* **RECORDS PROVIDED**
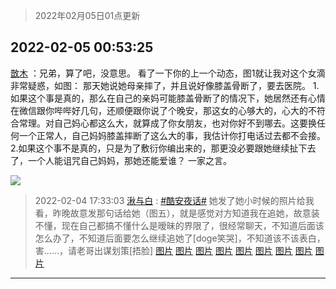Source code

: > 2022年02月05日01点更新
<link rel="stylesheet" href="https://cdn.jsdelivr.net/gh/taotie6/sampleJSON@main/css/photo_show.css">
<meta name="referrer" content="no-referrer" />


 ## 2022-02-05 00:53:25 

 [㪚木](https://www.coolapk.com/feed/33313806?shareKey=Y2I3YzZmZGExMjVlNjFmZDViNGE~) ：兄弟，算了吧，没意思。
看了一下你的上一个动态，图1就让我对这个女滴非常疑惑，如图：
那天她说她母亲摔了，并且说好像膝盖骨断了，要去医院。
1.如果这个事是真的，那么在自己的亲妈可能膝盖骨断了的情况下，她居然还有心情在微信跟你哔哔好几句，还顺便跟你说了个晚安，那这女的心够大的<!--break-->，心大的不符合常理。对自己妈心都这么大，就算成了你女朋友，也对你好不到哪去。这要换任何一个正常人，自己妈妈膝盖摔断了这么大的事，我估计你打电话过去都不会接。
2.如果这个事不是真的，只是为了敷衍你编出来的，那更没必要跟她继续扯下去了，一个人能诅咒自己妈妈，那她还能爱谁？
一家之言。 

<div class="album">
<img class="img-item" src="http://image.coolapk.com/feed/2022/0205/00/1081091_ed823b7b_3575_9015_524@1080x1718.png" />
</div>

> 2022-02-04 17:33:03 
> [湫与白](https://www.coolapk.com/feed/33304503?shareKey=MTY2ODIyMjBmNDAwNjFmZDViNGE~) : <a class="feed-link-tag" href="/t/酷安夜话?type=0">#酷安夜话#</a> 她发了她小时候的照片给我看，昨晚故意发那句话给她（图五），就是感觉对方知道我在追她，故意装不懂，现在自己都搞不懂什么是暧昧的界限了，很经常聊天，不知道后面该怎么办了，不知道后面要怎么继续追她了[doge笑哭]，不知道该不该表白，害……，请老哥出谋划策[捂脸] 
[图片](http://image.coolapk.com/feed/2022/0204/17/1400237_47d44188_7161_0972_297@1015x8166.jpeg)
[图片](http://image.coolapk.com/feed/2022/0204/17/1400237_eed1b978_7161_0985_991@540x7913.jpeg)
[图片](http://image.coolapk.com/feed/2022/0204/17/1400237_66ca111f_7161_0993_519@540x10741.jpeg)
[图片](http://image.coolapk.com/feed/2022/0204/17/1400237_399a4479_7161_0998_748@540x10889.jpeg)
[图片](http://image.coolapk.com/feed/2022/0204/17/1400237_3895cb15_7161_1005_387@540x10915.jpeg)
[图片](http://image.coolapk.com/feed/2022/0204/17/1400237_b319be5b_7161_1009_184@540x10915.jpeg)
[图片](http://image.coolapk.com/feed/2022/0204/17/1400237_8a100392_7161_1019_838@1080x7646.jpeg)
[图片](http://image.coolapk.com/feed/2022/0204/17/1400237_8f681d7a_7161_1022_335@1080x3481.jpeg)
[图片](http://image.coolapk.com/feed/2022/0204/17/1400237_fdf46a08_7161_1026_329@1080x7519.jpeg)

 -------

* **YOUR ASSIGNMENT**
Every entry, word for word: repeat it, but skip the images.

* **RESPONSE BELOW**
Source code

: > 2022年02月05日01点更新
<link rel="stylesheet" href="https://cdn.jsdelivr.net/gh/taotie6/sampleJSON@main/css/photo_show.css">
<meta name="referrer" content="no-referrer" />


 ## 2022-02-05 00:53:25 

 [㪚木](https://www.coolapk.com/feed/33313806?shareKey=Y2I3YzZmZGExMjVlNjFmZDViNGE~) ：兄弟，算了吧，没意思。
看了一下你的上一个动态，图1就让我对这个女滴非常疑惑，如图：
那天她说她母亲摔了，并且说好像膝盖骨断了，要去医院。
1.如果这个事是真的，那么在自己的亲妈可能膝盖骨断了的情况下，她居然还有心情在微信跟你哔哔好几句，还顺便跟你说了个晚安，那这女的心够大的<!--break-->，心大的不符合常理。对自己妈心都这么大，就算成了你女朋友，也对你好不到哪去。这要换任何一个正常人，自己妈妈膝盖摔断了这么大的事，我估计你打电话过去都不会接。
2.如果这个事不是真的，只是为了敷衍你编出来的，那更没必要跟她继续扯下去了，一个人能诅咒自己妈妈，那她还能爱谁？
一家之言。 

<div class="album">
<img class="img-item" src="http://image.coolapk.com/feed/2022/0205/00/1081091_ed823b7b_3575_9015_524@1080x1718.png" />
</div>

> 2022-02-04 17:33:03 
> [湫与白](https://www.coolapk.com/feed/33304503?shareKey=MTY2ODIyMjBmNDAwNjFmZDViNGE~) : <a class="feed-link-tag" href="/t/酷安夜话?type=0">#酷安夜话#</a> 她发了她小时候的照片给我看，昨晚故意发那句话给她（图五），就是感觉对方知道我在追她，故意装不懂，现在自己都搞不懂什么是暧昧的界限了，很经常聊天，不知道后面该怎么办了，不知道后面要怎么继续追她了[doge笑哭]，不知道该不该表白，害……，请老哥出谋划策[捂脸] 
[图片](http://image.coolapk.com/feed/2022/0204/17/1400237_47d44188_7161_0972_297@1015x8166.jpeg)
[图片](http://image.coolapk.com/feed/2022/0204/17/1400237_eed1b978_7161_0985_991@540x7913.jpeg)
[图片](http://image.coolapk.com/feed/2022/0204/17/1400237_66ca111f_7161_0993_519@540x10741.jpeg)
[图片](http://image.coolapk.com/feed/2022/0204/17/1400237_399a4479_7161_0998_748@540x10889.jpeg)
[图片](http://image.coolapk.com/feed/2022/0204/17/1400237_3895cb15_7161_1005_387@540x10915.jpeg)
[图片](http://image.coolapk.com/feed/2022/0204/17/1400237_b319be5b_7161_1009_184@540x10915.jpeg)
[图片](http://image.coolapk.com/feed/2022/0204/17/1400237_8a100392_7161_1019_838@1080x7646.jpeg)
[图片](http://image.coolapk.com/feed/2022/0204/17/1400237_8f681d7a_7161_1022_335@1080x3481.jpeg)
[图片](http://image.coolapk.com/feed/2022/0204/17/1400237_fdf46a08_7161_1026_329@1080x7519.jpeg)

 -------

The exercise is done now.